Please copy out the entries below exactly, beginning with the line that contains "#### Qual a" and ending with the line that contains "Como exemplo de", and include nothing outside that span.

Entries shown: Begin

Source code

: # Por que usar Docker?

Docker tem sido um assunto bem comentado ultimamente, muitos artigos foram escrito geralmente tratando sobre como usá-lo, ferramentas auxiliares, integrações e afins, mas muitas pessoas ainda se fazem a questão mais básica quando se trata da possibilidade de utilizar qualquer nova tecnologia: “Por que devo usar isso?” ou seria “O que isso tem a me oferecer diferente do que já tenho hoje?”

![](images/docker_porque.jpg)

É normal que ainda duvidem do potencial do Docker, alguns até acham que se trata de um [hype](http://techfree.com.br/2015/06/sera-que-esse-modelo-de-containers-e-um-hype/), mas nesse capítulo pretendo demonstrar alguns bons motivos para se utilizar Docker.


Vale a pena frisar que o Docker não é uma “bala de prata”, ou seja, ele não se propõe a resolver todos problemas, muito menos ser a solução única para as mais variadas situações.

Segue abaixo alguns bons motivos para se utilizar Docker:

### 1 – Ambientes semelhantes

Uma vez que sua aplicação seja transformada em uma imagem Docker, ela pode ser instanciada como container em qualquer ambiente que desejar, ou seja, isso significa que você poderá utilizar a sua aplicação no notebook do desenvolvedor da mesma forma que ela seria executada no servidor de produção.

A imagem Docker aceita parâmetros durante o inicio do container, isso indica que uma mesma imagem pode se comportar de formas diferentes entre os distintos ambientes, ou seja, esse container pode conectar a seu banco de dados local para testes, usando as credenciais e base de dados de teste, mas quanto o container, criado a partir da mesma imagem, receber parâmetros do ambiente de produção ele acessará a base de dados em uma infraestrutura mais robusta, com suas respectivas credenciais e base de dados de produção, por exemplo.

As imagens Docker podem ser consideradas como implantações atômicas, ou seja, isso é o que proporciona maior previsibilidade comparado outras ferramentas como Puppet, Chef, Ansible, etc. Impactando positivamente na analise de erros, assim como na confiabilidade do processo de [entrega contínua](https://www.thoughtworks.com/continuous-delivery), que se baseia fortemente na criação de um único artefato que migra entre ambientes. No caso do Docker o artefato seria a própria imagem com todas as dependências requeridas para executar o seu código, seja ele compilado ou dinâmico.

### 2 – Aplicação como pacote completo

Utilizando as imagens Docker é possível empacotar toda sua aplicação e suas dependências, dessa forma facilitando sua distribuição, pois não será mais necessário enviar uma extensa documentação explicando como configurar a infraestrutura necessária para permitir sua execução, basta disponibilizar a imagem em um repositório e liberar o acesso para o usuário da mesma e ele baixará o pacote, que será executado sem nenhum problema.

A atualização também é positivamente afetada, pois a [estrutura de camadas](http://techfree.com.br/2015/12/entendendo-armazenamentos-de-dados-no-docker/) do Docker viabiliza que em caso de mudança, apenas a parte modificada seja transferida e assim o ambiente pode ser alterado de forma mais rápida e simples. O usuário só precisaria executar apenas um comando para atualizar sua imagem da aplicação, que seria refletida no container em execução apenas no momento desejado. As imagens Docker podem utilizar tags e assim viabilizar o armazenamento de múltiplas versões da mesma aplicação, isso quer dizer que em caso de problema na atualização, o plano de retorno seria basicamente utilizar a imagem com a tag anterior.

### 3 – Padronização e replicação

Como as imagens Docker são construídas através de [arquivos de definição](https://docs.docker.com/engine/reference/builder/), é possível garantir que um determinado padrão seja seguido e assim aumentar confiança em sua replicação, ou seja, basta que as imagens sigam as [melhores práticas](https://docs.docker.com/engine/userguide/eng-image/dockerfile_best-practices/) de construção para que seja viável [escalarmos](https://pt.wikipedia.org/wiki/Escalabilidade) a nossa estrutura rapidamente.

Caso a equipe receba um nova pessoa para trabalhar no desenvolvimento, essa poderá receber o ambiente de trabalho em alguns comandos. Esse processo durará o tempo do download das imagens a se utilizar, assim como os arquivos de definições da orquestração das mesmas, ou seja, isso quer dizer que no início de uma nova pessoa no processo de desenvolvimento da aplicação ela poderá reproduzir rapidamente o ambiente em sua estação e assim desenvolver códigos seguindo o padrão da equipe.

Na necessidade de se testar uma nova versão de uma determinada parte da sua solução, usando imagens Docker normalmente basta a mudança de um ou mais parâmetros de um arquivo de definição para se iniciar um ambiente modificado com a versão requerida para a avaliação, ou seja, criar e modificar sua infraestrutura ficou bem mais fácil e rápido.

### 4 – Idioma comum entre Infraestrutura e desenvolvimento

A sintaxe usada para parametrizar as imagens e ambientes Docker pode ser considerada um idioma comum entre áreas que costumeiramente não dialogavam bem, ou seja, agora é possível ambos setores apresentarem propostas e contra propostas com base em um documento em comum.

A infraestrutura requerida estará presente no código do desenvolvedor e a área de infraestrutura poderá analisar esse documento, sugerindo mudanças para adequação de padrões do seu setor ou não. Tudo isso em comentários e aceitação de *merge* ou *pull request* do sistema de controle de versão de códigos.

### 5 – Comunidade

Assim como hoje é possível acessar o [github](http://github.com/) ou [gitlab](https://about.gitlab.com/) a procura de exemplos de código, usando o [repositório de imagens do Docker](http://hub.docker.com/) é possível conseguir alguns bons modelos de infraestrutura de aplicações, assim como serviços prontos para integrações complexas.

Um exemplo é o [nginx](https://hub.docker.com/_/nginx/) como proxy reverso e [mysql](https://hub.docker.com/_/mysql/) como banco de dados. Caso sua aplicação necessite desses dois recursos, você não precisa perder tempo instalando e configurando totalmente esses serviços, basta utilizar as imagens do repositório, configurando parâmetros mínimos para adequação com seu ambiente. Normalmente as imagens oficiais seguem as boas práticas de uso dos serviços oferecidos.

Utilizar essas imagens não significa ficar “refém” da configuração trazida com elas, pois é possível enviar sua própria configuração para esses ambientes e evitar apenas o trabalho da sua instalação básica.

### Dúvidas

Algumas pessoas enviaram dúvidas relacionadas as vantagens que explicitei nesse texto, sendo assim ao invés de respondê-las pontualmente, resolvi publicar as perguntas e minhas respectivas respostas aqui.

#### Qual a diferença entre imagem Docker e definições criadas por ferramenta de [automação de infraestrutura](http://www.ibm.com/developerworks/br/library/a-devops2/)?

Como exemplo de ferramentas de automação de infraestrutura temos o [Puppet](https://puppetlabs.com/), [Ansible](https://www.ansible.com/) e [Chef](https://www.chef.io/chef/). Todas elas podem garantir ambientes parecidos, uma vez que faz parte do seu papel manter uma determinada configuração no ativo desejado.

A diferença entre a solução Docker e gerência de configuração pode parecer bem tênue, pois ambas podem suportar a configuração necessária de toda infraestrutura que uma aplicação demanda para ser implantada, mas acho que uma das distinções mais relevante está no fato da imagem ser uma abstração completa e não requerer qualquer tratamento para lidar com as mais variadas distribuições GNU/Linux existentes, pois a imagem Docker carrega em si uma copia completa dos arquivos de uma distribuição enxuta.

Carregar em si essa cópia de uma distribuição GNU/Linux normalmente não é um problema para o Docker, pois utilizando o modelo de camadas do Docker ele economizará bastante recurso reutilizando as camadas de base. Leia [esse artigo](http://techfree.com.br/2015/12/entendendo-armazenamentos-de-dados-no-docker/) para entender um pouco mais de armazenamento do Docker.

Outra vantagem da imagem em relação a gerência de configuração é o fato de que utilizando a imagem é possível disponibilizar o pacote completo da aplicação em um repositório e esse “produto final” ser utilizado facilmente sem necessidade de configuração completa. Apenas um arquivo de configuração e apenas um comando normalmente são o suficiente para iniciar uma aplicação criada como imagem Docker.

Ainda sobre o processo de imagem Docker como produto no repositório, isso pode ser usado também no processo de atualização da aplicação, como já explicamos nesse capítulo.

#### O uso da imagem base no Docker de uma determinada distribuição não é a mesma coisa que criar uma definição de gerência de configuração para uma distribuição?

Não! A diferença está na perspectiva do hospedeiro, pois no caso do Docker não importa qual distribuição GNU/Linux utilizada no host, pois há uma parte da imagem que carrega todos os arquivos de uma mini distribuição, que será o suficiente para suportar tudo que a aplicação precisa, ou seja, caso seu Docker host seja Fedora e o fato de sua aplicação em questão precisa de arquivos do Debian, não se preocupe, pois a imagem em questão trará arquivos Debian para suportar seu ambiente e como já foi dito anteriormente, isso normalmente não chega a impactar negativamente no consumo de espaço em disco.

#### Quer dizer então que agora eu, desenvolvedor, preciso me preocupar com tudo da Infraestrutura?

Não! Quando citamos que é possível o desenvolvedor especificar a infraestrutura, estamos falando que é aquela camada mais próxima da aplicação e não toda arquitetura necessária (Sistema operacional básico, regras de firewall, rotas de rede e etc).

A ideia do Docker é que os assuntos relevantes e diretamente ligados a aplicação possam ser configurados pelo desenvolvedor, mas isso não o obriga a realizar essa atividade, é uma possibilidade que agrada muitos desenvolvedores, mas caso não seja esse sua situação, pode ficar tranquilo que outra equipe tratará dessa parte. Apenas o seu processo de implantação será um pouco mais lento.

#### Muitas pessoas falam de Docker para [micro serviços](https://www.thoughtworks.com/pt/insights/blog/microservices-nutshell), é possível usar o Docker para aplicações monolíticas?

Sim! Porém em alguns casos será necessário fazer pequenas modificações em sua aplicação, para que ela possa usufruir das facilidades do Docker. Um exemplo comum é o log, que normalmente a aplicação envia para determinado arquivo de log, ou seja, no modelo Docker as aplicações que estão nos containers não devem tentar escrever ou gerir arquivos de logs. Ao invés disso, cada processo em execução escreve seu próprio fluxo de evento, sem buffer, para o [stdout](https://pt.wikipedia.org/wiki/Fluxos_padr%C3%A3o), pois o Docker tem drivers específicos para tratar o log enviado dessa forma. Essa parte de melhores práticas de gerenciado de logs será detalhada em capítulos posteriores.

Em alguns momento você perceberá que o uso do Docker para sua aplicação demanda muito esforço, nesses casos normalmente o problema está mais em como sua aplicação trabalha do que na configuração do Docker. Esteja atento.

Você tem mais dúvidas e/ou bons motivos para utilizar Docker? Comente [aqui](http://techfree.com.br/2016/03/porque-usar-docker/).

Entries shown: End

▶ [Output of the task]:
#### Qual a diferença entre imagem Docker e definições criadas por ferramenta de [automação de infraestrutura](http://www.ibm.com/developerworks/br/library/a-devops2/)?

Como exemplo de ferramentas de automação de infraestrutura temos o [Puppet](https://puppetlabs.com/), [Ansible](https://www.ansible.com/) e [Chef](https://www.chef.io/chef/). Todas elas podem garantir ambientes parecidos, uma vez que faz parte do seu papel manter uma determinada configuração no ativo desejado.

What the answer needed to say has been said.